Supplied material
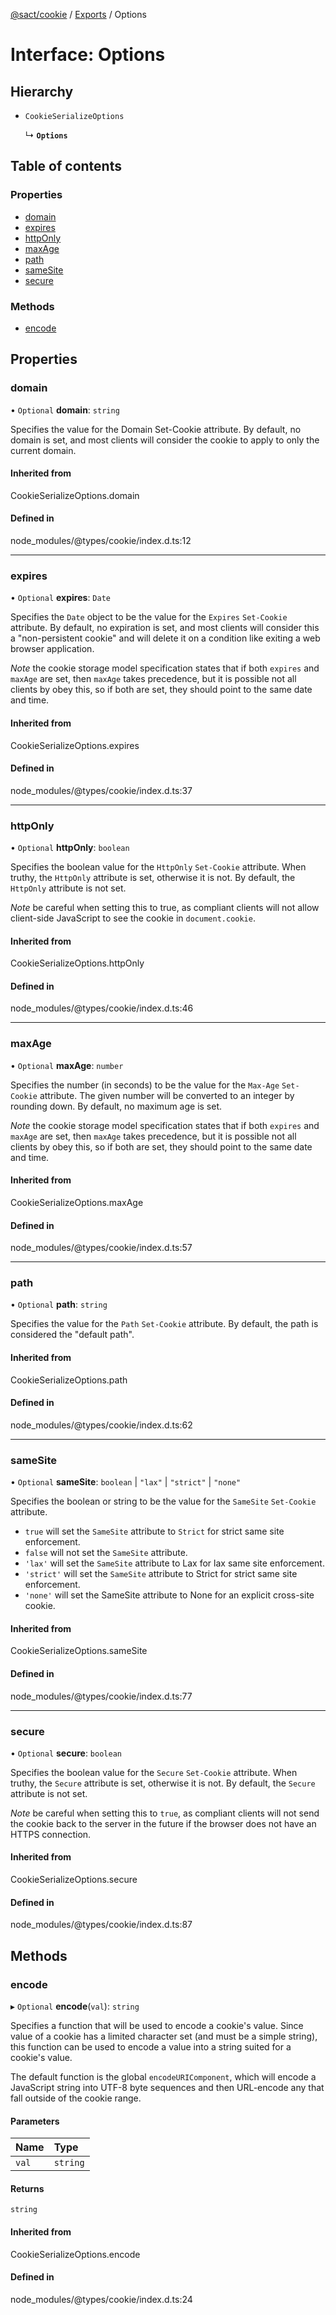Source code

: [@sact/cookie](../README.md) / [Exports](../modules.md) / Options

# Interface: Options

## Hierarchy

- `CookieSerializeOptions`

  ↳ **`Options`**

## Table of contents

### Properties

- [domain](options.md#domain)
- [expires](options.md#expires)
- [httpOnly](options.md#httponly)
- [maxAge](options.md#maxage)
- [path](options.md#path)
- [sameSite](options.md#samesite)
- [secure](options.md#secure)

### Methods

- [encode](options.md#encode)

## Properties

### domain

• `Optional` **domain**: `string`

Specifies the value for the Domain Set-Cookie attribute. By default, no
domain is set, and most clients will consider the cookie to apply to only
the current domain.

#### Inherited from

CookieSerializeOptions.domain

#### Defined in

node_modules/@types/cookie/index.d.ts:12

___

### expires

• `Optional` **expires**: `Date`

Specifies the `Date` object to be the value for the `Expires`
`Set-Cookie` attribute. By default, no expiration is set, and most
clients will consider this a "non-persistent cookie" and will delete it
on a condition like exiting a web browser application.

*Note* the cookie storage model specification states that if both
`expires` and `maxAge` are set, then `maxAge` takes precedence, but it is
possible not all clients by obey this, so if both are set, they should
point to the same date and time.

#### Inherited from

CookieSerializeOptions.expires

#### Defined in

node_modules/@types/cookie/index.d.ts:37

___

### httpOnly

• `Optional` **httpOnly**: `boolean`

Specifies the boolean value for the `HttpOnly` `Set-Cookie` attribute.
When truthy, the `HttpOnly` attribute is set, otherwise it is not. By
default, the `HttpOnly` attribute is not set.

*Note* be careful when setting this to true, as compliant clients will
not allow client-side JavaScript to see the cookie in `document.cookie`.

#### Inherited from

CookieSerializeOptions.httpOnly

#### Defined in

node_modules/@types/cookie/index.d.ts:46

___

### maxAge

• `Optional` **maxAge**: `number`

Specifies the number (in seconds) to be the value for the `Max-Age`
`Set-Cookie` attribute. The given number will be converted to an integer
by rounding down. By default, no maximum age is set.

*Note* the cookie storage model specification states that if both
`expires` and `maxAge` are set, then `maxAge` takes precedence, but it is
possible not all clients by obey this, so if both are set, they should
point to the same date and time.

#### Inherited from

CookieSerializeOptions.maxAge

#### Defined in

node_modules/@types/cookie/index.d.ts:57

___

### path

• `Optional` **path**: `string`

Specifies the value for the `Path` `Set-Cookie` attribute. By default,
the path is considered the "default path".

#### Inherited from

CookieSerializeOptions.path

#### Defined in

node_modules/@types/cookie/index.d.ts:62

___

### sameSite

• `Optional` **sameSite**: `boolean` \| ``"lax"`` \| ``"strict"`` \| ``"none"``

Specifies the boolean or string to be the value for the `SameSite`
`Set-Cookie` attribute.

- `true` will set the `SameSite` attribute to `Strict` for strict same
site enforcement.
- `false` will not set the `SameSite` attribute.
- `'lax'` will set the `SameSite` attribute to Lax for lax same site
enforcement.
- `'strict'` will set the `SameSite` attribute to Strict for strict same
site enforcement.
 - `'none'` will set the SameSite attribute to None for an explicit
 cross-site cookie.

#### Inherited from

CookieSerializeOptions.sameSite

#### Defined in

node_modules/@types/cookie/index.d.ts:77

___

### secure

• `Optional` **secure**: `boolean`

Specifies the boolean value for the `Secure` `Set-Cookie` attribute. When
truthy, the `Secure` attribute is set, otherwise it is not. By default,
the `Secure` attribute is not set.

*Note* be careful when setting this to `true`, as compliant clients will
not send the cookie back to the server in the future if the browser does
not have an HTTPS connection.

#### Inherited from

CookieSerializeOptions.secure

#### Defined in

node_modules/@types/cookie/index.d.ts:87

## Methods

### encode

▸ `Optional` **encode**(`val`): `string`

Specifies a function that will be used to encode a cookie's value. Since
value of a cookie has a limited character set (and must be a simple
string), this function can be used to encode a value into a string suited
for a cookie's value.

The default function is the global `encodeURIComponent`, which will
encode a JavaScript string into UTF-8 byte sequences and then URL-encode
any that fall outside of the cookie range.

#### Parameters

| Name | Type |
| :------ | :------ |
| `val` | `string` |

#### Returns

`string`

#### Inherited from

CookieSerializeOptions.encode

#### Defined in

node_modules/@types/cookie/index.d.ts:24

What to do
Where the line containing "Specifies a function" appears, begin a word-for-word copy and carry it through the last line of the listing, leaving out all other lines.

Written reply
Specifies a function that will be used to encode a cookie's value. Since
value of a cookie has a limited character set (and must be a simple
string), this function can be used to encode a value into a string suited
for a cookie's value.

The default function is the global `encodeURIComponent`, which will
encode a JavaScript string into UTF-8 byte sequences and then URL-encode
any that fall outside of the cookie range.

#### Parameters

| Name | Type |
| :------ | :------ |
| `val` | `string` |

#### Returns

`string`

#### Inherited from

CookieSerializeOptions.encode

#### Defined in

node_modules/@types/cookie/index.d.ts:24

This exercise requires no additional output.